Canada is leading efforts to set up a Defence, Security and Resilience Bank, which will help innovative companies in Europe to access finance
Canadian Prime Minister Mark Carney is leading the DSRB initiative. Photo credits: European Union
A new multilateral defence bank led by Canada, intended to reduce financing costs and boost industrial capacity, is expected to have a knock-on effect on innovation. But it remains to be seen whether Europe’s largest economies will sign up.
Nine countries announced their intention to establish a Defence, Security and Resilience Bank (DSRB) during the NATO summit in Turkey on July 7.
The bank will be headquartered in Canada, with a European hub in Luxembourg. It also has the backing of Albania, Belgium, Greece, Latvia, Romania, Türkiye and Ukraine. The bank could start operations in 2027, the countries said in a statement. This follows negotiations in Montreal in April, where partners agreed on the founding charter.
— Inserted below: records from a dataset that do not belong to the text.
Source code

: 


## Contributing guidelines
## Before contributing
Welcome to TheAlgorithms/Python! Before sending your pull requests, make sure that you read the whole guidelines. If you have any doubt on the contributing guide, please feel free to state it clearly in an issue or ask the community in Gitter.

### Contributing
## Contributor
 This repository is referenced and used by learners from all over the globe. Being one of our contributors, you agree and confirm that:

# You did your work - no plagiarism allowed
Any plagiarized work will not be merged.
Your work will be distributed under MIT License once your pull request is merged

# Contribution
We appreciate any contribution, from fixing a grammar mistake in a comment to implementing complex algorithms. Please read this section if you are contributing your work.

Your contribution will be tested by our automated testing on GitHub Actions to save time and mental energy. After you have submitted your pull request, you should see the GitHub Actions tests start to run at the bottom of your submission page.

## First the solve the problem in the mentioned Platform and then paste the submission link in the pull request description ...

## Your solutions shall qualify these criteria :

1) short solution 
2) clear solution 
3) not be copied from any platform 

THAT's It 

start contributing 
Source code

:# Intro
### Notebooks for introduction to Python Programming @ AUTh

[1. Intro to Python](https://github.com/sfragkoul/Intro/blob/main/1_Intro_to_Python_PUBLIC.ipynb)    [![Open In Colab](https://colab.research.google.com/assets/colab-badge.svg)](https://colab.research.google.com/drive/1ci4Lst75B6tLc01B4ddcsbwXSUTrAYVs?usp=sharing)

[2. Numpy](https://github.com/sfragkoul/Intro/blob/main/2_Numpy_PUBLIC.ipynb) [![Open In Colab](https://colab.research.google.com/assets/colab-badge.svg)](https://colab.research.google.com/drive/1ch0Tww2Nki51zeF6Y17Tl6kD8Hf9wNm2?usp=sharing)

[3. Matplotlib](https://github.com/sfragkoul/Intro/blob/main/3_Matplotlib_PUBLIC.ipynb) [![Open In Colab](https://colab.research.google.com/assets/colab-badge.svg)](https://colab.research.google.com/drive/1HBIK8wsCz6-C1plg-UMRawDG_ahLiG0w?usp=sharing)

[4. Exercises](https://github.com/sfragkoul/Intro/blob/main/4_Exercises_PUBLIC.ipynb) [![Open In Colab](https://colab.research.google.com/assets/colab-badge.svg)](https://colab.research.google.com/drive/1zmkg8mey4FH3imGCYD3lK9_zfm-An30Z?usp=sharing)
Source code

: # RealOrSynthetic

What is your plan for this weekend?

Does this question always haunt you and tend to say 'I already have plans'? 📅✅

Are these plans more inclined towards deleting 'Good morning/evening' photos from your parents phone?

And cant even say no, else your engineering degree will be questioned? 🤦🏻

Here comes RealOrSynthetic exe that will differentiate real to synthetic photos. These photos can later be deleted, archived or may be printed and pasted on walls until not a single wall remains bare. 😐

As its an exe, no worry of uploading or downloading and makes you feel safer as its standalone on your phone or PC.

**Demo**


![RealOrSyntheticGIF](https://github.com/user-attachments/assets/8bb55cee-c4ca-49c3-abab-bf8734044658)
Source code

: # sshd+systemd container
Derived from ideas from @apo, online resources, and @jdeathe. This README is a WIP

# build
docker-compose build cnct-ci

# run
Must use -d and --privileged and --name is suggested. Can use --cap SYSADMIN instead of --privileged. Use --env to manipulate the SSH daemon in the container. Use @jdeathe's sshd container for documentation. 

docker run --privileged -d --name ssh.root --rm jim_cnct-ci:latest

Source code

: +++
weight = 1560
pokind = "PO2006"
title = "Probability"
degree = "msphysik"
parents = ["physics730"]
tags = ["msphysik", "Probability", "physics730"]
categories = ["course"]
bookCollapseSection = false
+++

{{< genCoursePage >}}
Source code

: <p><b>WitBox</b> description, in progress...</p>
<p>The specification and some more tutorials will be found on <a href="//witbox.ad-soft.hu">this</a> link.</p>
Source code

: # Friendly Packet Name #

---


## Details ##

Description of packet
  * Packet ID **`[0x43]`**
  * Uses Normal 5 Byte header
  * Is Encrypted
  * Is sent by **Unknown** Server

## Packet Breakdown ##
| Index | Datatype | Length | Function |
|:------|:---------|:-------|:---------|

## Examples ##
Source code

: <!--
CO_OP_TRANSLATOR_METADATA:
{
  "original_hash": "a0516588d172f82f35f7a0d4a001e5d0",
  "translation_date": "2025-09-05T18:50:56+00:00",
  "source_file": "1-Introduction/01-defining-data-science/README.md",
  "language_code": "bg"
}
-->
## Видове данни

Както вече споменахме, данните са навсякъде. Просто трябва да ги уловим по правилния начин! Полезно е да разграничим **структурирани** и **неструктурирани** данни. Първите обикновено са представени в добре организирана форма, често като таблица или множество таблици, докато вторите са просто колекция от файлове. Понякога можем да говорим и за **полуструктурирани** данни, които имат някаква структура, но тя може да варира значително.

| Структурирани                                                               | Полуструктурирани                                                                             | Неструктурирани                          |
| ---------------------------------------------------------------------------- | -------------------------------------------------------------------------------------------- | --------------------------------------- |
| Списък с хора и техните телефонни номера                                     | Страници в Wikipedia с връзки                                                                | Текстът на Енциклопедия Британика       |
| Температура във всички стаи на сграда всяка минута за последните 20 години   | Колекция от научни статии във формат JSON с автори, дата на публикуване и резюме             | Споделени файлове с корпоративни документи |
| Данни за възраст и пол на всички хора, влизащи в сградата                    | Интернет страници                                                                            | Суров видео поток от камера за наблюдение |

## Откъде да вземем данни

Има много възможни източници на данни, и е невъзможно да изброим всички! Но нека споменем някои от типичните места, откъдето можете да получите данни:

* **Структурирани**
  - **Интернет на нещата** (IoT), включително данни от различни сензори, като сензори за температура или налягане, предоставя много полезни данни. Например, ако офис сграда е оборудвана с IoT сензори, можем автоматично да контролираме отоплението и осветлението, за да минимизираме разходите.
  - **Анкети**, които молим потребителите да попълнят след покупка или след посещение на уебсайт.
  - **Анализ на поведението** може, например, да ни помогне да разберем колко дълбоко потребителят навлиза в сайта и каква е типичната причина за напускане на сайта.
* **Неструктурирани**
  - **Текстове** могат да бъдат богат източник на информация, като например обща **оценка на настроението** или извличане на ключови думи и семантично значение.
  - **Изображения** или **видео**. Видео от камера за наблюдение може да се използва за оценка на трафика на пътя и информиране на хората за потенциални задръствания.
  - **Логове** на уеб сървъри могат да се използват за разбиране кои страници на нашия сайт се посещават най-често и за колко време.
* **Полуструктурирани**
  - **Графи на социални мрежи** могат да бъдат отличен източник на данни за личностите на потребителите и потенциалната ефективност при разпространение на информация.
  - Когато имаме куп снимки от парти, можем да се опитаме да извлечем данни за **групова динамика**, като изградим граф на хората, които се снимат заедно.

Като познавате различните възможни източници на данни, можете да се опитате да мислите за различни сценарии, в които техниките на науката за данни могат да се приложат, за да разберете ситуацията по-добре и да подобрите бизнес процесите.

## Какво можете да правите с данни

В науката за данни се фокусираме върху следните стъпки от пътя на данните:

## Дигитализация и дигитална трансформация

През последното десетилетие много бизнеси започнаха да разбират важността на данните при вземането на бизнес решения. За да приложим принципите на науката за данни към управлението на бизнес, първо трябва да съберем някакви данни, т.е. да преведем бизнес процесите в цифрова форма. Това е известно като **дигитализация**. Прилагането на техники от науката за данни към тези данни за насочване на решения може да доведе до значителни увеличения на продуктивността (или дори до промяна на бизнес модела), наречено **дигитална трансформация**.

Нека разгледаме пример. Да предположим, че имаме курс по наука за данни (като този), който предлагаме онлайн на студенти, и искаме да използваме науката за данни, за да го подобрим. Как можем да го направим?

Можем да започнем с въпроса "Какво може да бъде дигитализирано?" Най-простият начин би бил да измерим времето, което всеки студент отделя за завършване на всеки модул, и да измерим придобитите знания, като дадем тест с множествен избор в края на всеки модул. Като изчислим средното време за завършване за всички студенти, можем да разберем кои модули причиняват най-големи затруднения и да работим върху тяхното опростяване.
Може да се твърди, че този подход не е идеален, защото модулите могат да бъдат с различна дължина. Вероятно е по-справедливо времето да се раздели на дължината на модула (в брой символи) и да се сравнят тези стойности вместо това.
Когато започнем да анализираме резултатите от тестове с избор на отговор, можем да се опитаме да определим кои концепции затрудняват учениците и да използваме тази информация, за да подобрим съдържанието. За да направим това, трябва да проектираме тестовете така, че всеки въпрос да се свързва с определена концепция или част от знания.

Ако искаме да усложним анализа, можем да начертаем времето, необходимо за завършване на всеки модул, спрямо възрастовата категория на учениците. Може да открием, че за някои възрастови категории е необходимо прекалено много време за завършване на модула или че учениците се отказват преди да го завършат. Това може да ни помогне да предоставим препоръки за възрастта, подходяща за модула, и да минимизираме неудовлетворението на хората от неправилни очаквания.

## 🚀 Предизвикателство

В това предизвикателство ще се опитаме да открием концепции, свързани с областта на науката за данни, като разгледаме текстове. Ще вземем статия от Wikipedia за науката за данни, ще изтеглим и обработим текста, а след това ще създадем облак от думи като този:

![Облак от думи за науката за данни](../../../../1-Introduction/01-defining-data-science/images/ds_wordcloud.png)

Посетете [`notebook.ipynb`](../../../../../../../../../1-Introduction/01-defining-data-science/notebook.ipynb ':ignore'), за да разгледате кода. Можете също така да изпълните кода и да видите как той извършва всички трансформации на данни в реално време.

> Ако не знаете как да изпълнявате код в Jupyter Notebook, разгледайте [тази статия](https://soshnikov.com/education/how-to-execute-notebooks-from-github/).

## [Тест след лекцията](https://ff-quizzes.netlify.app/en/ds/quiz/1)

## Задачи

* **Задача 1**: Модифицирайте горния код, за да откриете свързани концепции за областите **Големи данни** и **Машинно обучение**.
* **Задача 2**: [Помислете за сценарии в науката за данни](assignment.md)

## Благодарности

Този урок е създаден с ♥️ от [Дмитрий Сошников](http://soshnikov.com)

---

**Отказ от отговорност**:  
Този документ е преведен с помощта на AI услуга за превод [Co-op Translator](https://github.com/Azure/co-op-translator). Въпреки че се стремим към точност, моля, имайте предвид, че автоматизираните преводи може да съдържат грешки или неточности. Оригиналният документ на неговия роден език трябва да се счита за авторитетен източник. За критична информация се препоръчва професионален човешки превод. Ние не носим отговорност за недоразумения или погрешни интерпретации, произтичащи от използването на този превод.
“The DSRB work will enable faster, more targeted investments, strengthen critical capacity, and support a more resilient and responsive defence industrial base,” said a Canadian department of finance official.
“The DSRB will also lead to significant job creation across member countries, with new orders for businesses in defence industries and new partnerships, including in emerging and R&D-intensive sectors from AI and quantum to space and cyber.”
While the details of the financing it will provide are still to be confirmed, the idea is to leverage a strong credit rating to lend directly to countries and to companies, and to guarantee loans made by commercial banks.
The announcement is “one of the most consequential steps since last year's increase in the NATO spending target,” said Rafaela Kraus, professor of leadership and corporate management at the University of the Bundeswehr Munich, who has a focus on innovation and technology transfer.
In 2025, in response to security threats including the ongoing war in Ukraine, NATO allies committed to investing 5% of their GDP in defence. “The DSRB will do much of the work of translating that fiscal commitment into real capability, by closing the industrial financing gaps we see across Europe, particularly for SMEs and start-ups,” said Kraus.
Valley of death
Kraus said the bank will fill “a genuine missing link” in the current financial landscape, as innovative firms and SMEs in the defence sector often struggle to access loans from commercial banks.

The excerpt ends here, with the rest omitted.